Love plants, but don’t have the horizontal square footage to put in a garden? Don’t feel down—look up! Refocus your sights on growing a vertical garden.

Also known as a living wall or a green wall, a vertical garden makes use of wall-mounted planters or a frame to support an assortment of foliage. It’s an efficient way to cultivate some green in your not-so-spacious property. The best part? It can be built indoors! That’s good news for those of us who live in urban areas where every single inch of space is valuable. Read on to learn how to make your walls come alive.

Follow the light

Whether you want your vertical garden to be indoors or outdoors, make sure the plants have access to sunlight. Um, that’s quite obvious, right?

“I’ve heard of people putting cacti in a dark room or a basement with no sunlight,” says Christopher Satch, plant specialist at The Sill, a plant design and maintenance company in New York City.

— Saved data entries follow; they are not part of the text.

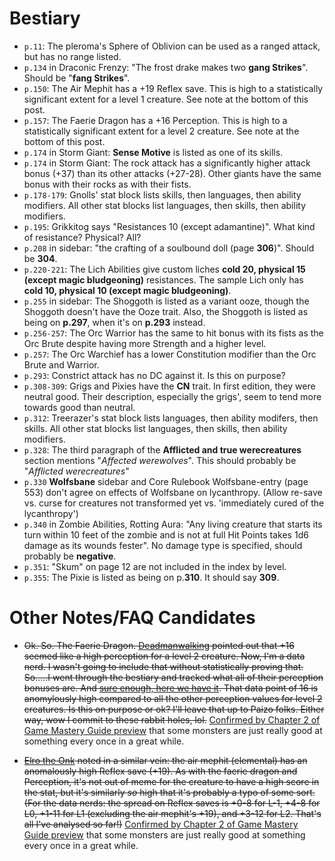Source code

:# Bestiary

* `p.11`: The pleroma's Sphere of Oblivion can be used as a ranged attack, but has no range listed.
* `p.134` in Draconic Frenzy: "The frost drake makes two **gang Strikes**". Should be "**fang Strikes**".
* `p.150`: The Air Mephit has a +19 Reflex save. This is high to a statistically significant extent for a level 1 creature. See note at the bottom of this post.
* `p.157`: The Faerie Dragon has a +16 Perception. This is high to a statistically significant extent for a level 2 creature. See note at the bottom of this post.
* `p.174` in Storm Giant: **Sense Motive** is listed as one of its skills.
* `p.174` in Storm Giant: The rock attack has a significantly higher attack bonus (+37) than its other attacks (+27-28).
  Other giants have the same bonus with their rocks as with their fists.
* `p.178-179`: Gnolls' stat block lists skills, then languages, then ability modifiers.
  All other stat blocks list languages, then skills, then ability modifiers.
* `p.195`: Grikkitog says "Resistances 10 (except adamantine)". What kind of resistance? Physical? All?
* `p.208` in sidebar: "the crafting of a soulbound doll (page **306**)". Should be **304**.
* `p.220-221`: The Lich Abilities give custom liches **cold 20, physical 15 (except magic bludgeoning)** resistances.
  The sample Lich only has **cold 10, physical 10 (except magic bludgeoning)**.
* `p.255` in sidebar: The Shoggoth is listed as a variant ooze, though the Shoggoth doesn't have the Ooze trait. Also, the Shoggoth is listed as being on **p.297**, when it's on **p.293** instead.
* `p.256-257`: The Orc Warrior has the same to hit bonus with its fists as the Orc Brute despite having more Strength and a higher level.
* `p.257`: The Orc Warchief has a lower Constitution modifier than the Orc Brute and Warrior.
* `p.293`: Constrict attack has no DC against it. Is this on purpose?
* `p.308-309`: Grigs and Pixies have the **CN** trait.
  In first edition, they were neutral good.
  Their description, especially the grigs', seem to tend more towards good than neutral.
* `p.312`: Treerazer's stat block lists languages, then ability modifers, then skills.
  All other stat blocks list languages, then skills, then ability modifiers.
* `p.328`: The third paragraph of the **Afflicted and true werecreatures** section mentions "*Affected werewolves*".
  This should probably be "*Afflicted werecreatures*"
* `p.330` **Wolfsbane** sidebar and Core Rulebook Wolfsbane-entry (page 553) don't agree on effects of Wolfsbane on lycanthropy. (Allow re-save vs. curse for creatures not transformed yet vs. 'immediately cured of the lycanthropy')
* `p.340` in Zombie Abilities, Rotting Aura: "Any living creature that starts its turn within 10 feet of the zombie and is not at full Hit Points takes 1d6 damage as its wounds fester". No damage type is specified, should probably be **negative**.
* `p.351`: "Skum" on page 12 are not included in the index by level.
* `p.355`: The Pixie is listed as being on p.**310**. It should say **309**.

# Other Notes/FAQ Candidates

* ~~Ok. So. The Faerie Dragon. [Deadmanwalking](https://paizo.com/threads/rzs42nmp&page=2?TyposMistakesEtc-in-2E-Books-Collection#81) pointed out that +16 seemed like a high perception for a level 2 creature. Now, I'm a data nerd. I wasn't going to include that without statistically proving that. So.....I went through the bestiary and tracked what all of their perception bonuses are. And [sure enough, here we have it](https://i.imgur.com/7YJQIQA.png). That data point of 16 is anomylously high compared to all the other perception values for level 2 creatures. Is this on purpose or ok? I'll leave that up to Paizo folks. Either way, wow I commit to these rabbit holes, lol.~~ [Confirmed by Chapter 2 of Game Mastery Guide preview](https://www.reddit.com/r/Pathfinder2e/comments/d16rwm/everything_we_learned_about_the_gamemastery_guide/) that some monsters are just really good at something every once in a great while.

* ~~[Elro the Onk](https://paizo.com/threads/rzs42nmp&page=3?TyposMistakesEtc-in-2E-Books-Collection#112) noted in a similar vein: the air mephit (elemental) has an anomalously high Reflex save (+19). As with the faerie dragon and Perception, it's not out of meme for the creature to have a high score in the stat, but it's similarly *so* high that it's probably a typo of some sort. (For the data nerds: the spread on Reflex saves is +0-8 for L-1, +4-8 for L0, +1-11 for L1 (excluding the air mephit's +19), and +3-12 for L2. That's all I've analysed so far!)~~ [Confirmed by Chapter 2 of Game Mastery Guide preview](https://www.reddit.com/r/Pathfinder2e/comments/d16rwm/everything_we_learned_about_the_gamemastery_guide/) that some monsters are just really good at something every once in a great while.
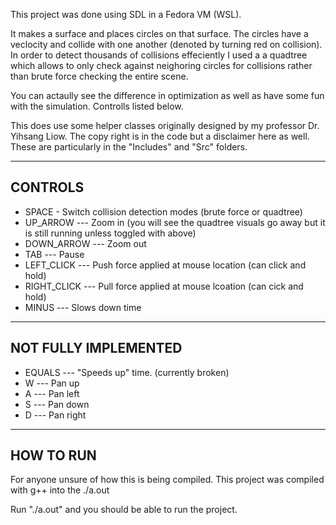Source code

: This project was done using SDL in a Fedora VM (WSL). 

It makes a surface and places circles on that surface. The circles have a veclocity and collide with one another (denoted by turning red on collision).
In order to detect thousands of collisions effeciently I used a a quadtree which allows to only check against neighoring circles for collisions rather than brute force checking the entire scene.

You can actaully see the difference in optimization as well as have some fun with the simulation. Controlls listed below.

This does use some helper classes originally designed by my professor Dr. Yihsang Liow. The copy right is in the code but a disclaimer here as well. These are particularly in the "Includes" and "Src" folders.

----------------------------
CONTROLS
----------------------------

- SPACE - Switch collision detection modes (brute force or quadtree)
- UP_ARROW --- Zoom in (you will see the quadtree visuals go away but it is still running unless toggled with above)
- DOWN_ARROW --- Zoom out
- TAB --- Pause
- LEFT_CLICK --- Push force applied at mouse location (can click and hold)
- RIGHT_CLICK --- Pull force applied at mouse lcoation (can cick and hold)
- MINUS --- Slows down time

--------------------------------------
NOT FULLY IMPLEMENTED
--------------------------------------
- EQUALS --- "Speeds up" time. (currently broken)
- W --- Pan up
- A --- Pan left
- S --- Pan down
- D --- Pan right
--------------------------------------
HOW TO RUN
--------------------------------------
For anyone unsure of how this is being compiled. This project was compiled with g++ into the ./a.out

Run "./a.out" and you should be able to run the project.
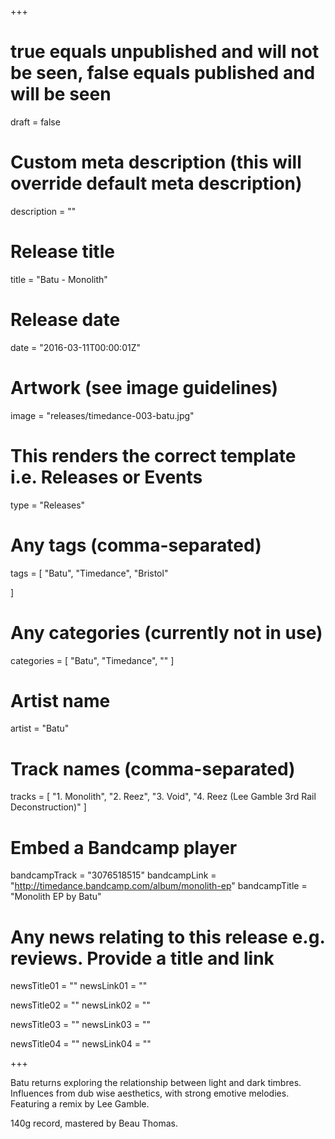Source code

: +++

# true equals unpublished and will not be seen, false equals published and will be seen
draft = false

# Custom meta description (this will override default meta description)
description = ""

# Release title
title = "Batu - Monolith"

# Release date
date = "2016-03-11T00:00:01Z"

# Artwork (see image guidelines)
image = "releases/timedance-003-batu.jpg"

# This renders the correct template i.e. Releases or Events
type = "Releases"

# Any tags (comma-separated)
tags = [ 
	"Batu", 
	"Timedance",
	"Bristol"
	
]

# Any categories (currently not in use)
categories = [ 
	"Batu", 
	"Timedance",
	""
]

# Artist name
artist = "Batu"

# Track names (comma-separated)
tracks = [
	"1. Monolith",
	"2. Reez",
	"3. Void",
	"4. Reez (Lee Gamble 3rd Rail Deconstruction)"
]

# Embed a Bandcamp player
bandcampTrack = "3076518515"
bandcampLink = "http://timedance.bandcamp.com/album/monolith-ep"
bandcampTitle = "Monolith EP by Batu"

# Any news relating to this release e.g. reviews. Provide a title and link
newsTitle01 = ""
newsLink01 = ""

newsTitle02 = ""
newsLink02 = ""

newsTitle03 = ""
newsLink03 = ""

newsTitle04 = ""
newsLink04 = ""

+++

<!-- Provide a summary/statement below -->
Batu returns exploring the relationship between light and dark timbres. Influences from dub wise aesthetics, with strong emotive melodies. Featuring a remix by Lee Gamble.

140g record, mastered by Beau Thomas.
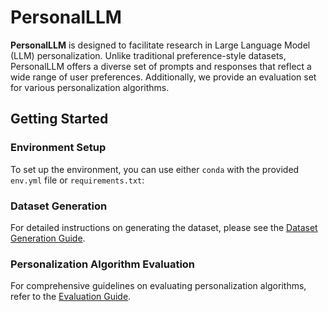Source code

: # PersonalLLM

**PersonalLLM** is designed to facilitate research in Large Language Model (LLM) personalization. Unlike traditional preference-style datasets, PersonalLLM offers a diverse set of prompts and responses that reflect a wide range of user preferences. Additionally, we provide an evaluation set for various personalization algorithms.

## Getting Started

### Environment Setup

To set up the environment, you can use either `conda` with the provided `env.yml` file or `requirements.txt`:

### Dataset Generation

For detailed instructions on generating the dataset, please see the [Dataset Generation Guide](PersonalLLM/data/README.md).

### Personalization Algorithm Evaluation

For comprehensive guidelines on evaluating personalization algorithms, refer to the [Evaluation Guide](PersonalLLM/eval/README.md).
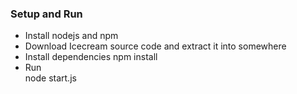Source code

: ### Setup and Run
*   Install nodejs and npm
*   Download Icecream source code and extract it into somewhere 
*   Install dependencies
        npm install
*   Run   
        node start.js		
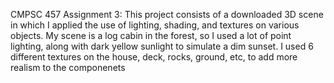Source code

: CMPSC 457 Assignment 3:
This project consists of a downloaded 3D scene in which I applied the use of lighting, shading, and textures on various objects. My scene is a log cabin in the forest, so I used a lot of point lighting,
along with dark yellow sunlight to simulate a dim sunset. I used 6 different textures on the house, deck, rocks, ground, etc, to add more realism to the componenets
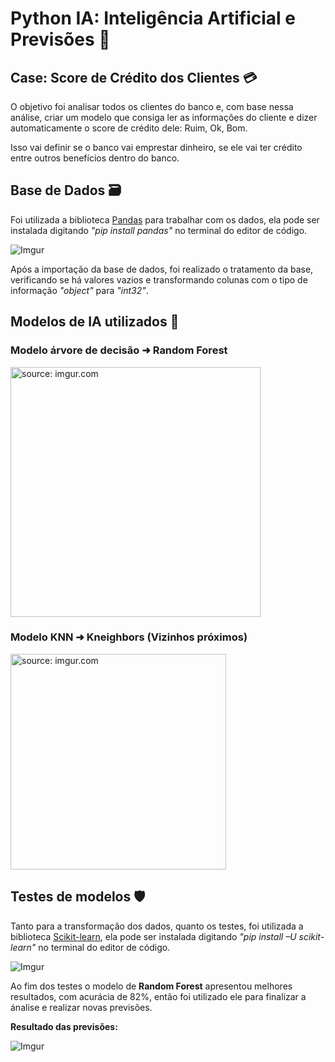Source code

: # Python IA: Inteligência Artificial e Previsões 🤖

## Case: Score de Crédito dos Clientes 💳

O objetivo foi analisar todos os clientes do banco e, com base nessa análise, criar um modelo que consiga ler as informações do cliente e dizer automaticamente o score de crédito dele: Ruim, Ok, Bom.

Isso vai definir se o banco vai emprestar dinheiro, se ele vai ter crédito entre outros benefícios dentro do banco.

## Base de Dados 🗃️

Foi utilizada a biblioteca [Pandas](https://pandas.pydata.org/docs/#) para trabalhar com os dados, ela pode ser instalada digitando _"pip install pandas"_ no terminal do editor de código.

![Imgur](https://i.imgur.com/cGQLQZW.png)


Após a importação da base de dados, foi realizado o tratamento da base, verificando se há valores vazios e transformando colunas com o tipo de informação _"object"_ para _"int32"_.

## Modelos de IA utilizados 🤖

### Modelo árvore de decisão ➜ Random Forest

<img height="400" src="https://i.imgur.com/IvNcatO.jpg" title="source: imgur.com" />

### Modelo KNN ➜ Kneighbors (Vizinhos próximos)

<img height="345" src="https://i.imgur.com/gLeifod.png" title="source: imgur.com" />

## Testes de modelos 🛡️

Tanto para a transformação dos dados, quanto os testes, foi utilizada a biblioteca [Scikit-learn](https://scikit-learn.org/stable/index.html), ela pode ser instalada digitando _"pip install –U scikit-learn"_ no terminal do editor de código.

![Imgur](https://i.imgur.com/vuLCvy1.png)

Ao fim dos testes o modelo de **Random Forest** apresentou melhores resultados, com acurácia de 82%, então foi utilizado ele para finalizar a ánalise e realizar novas previsões.

**Resultado das previsões:**

![Imgur](https://i.imgur.com/JiRbMwW.png)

In fact, the amount of natural light the space receives should drive the design of your vertical garden and the plants you choose. A few hours of daily sunlight is ideal.

“Plants are not objects—they are living things that require certain conditions to live and thrive, just like we do,” Satch says.

A Sacred Space to Bathe by siol and Habitat Horticulture

Pick the perfect planter

Part of the jaw-dropping appeal of vertical gardens is in their display. Satch says the sky’s the limit when choosing a planter (the more creative, the better), as long as it’s a good environment for the plant to thrive.

Opt for one of these common planters:

  • Recycled plastic pockets (our favorites are from Woolly Pockets)
  • Terra-cotta pots
  • Frames built out of PVC piping
  • Wooden crates
  • Rain gutters

York Show House 2011
Photo by Charles C Hugo Landscape DesignA beautiful mess of plants on a vertical wall built with plastic pockets and mounted boxes.

Your vertical garden doesn’t have to be part of one connected structure. You’ll likely be using separated planters, and that’s totally fine.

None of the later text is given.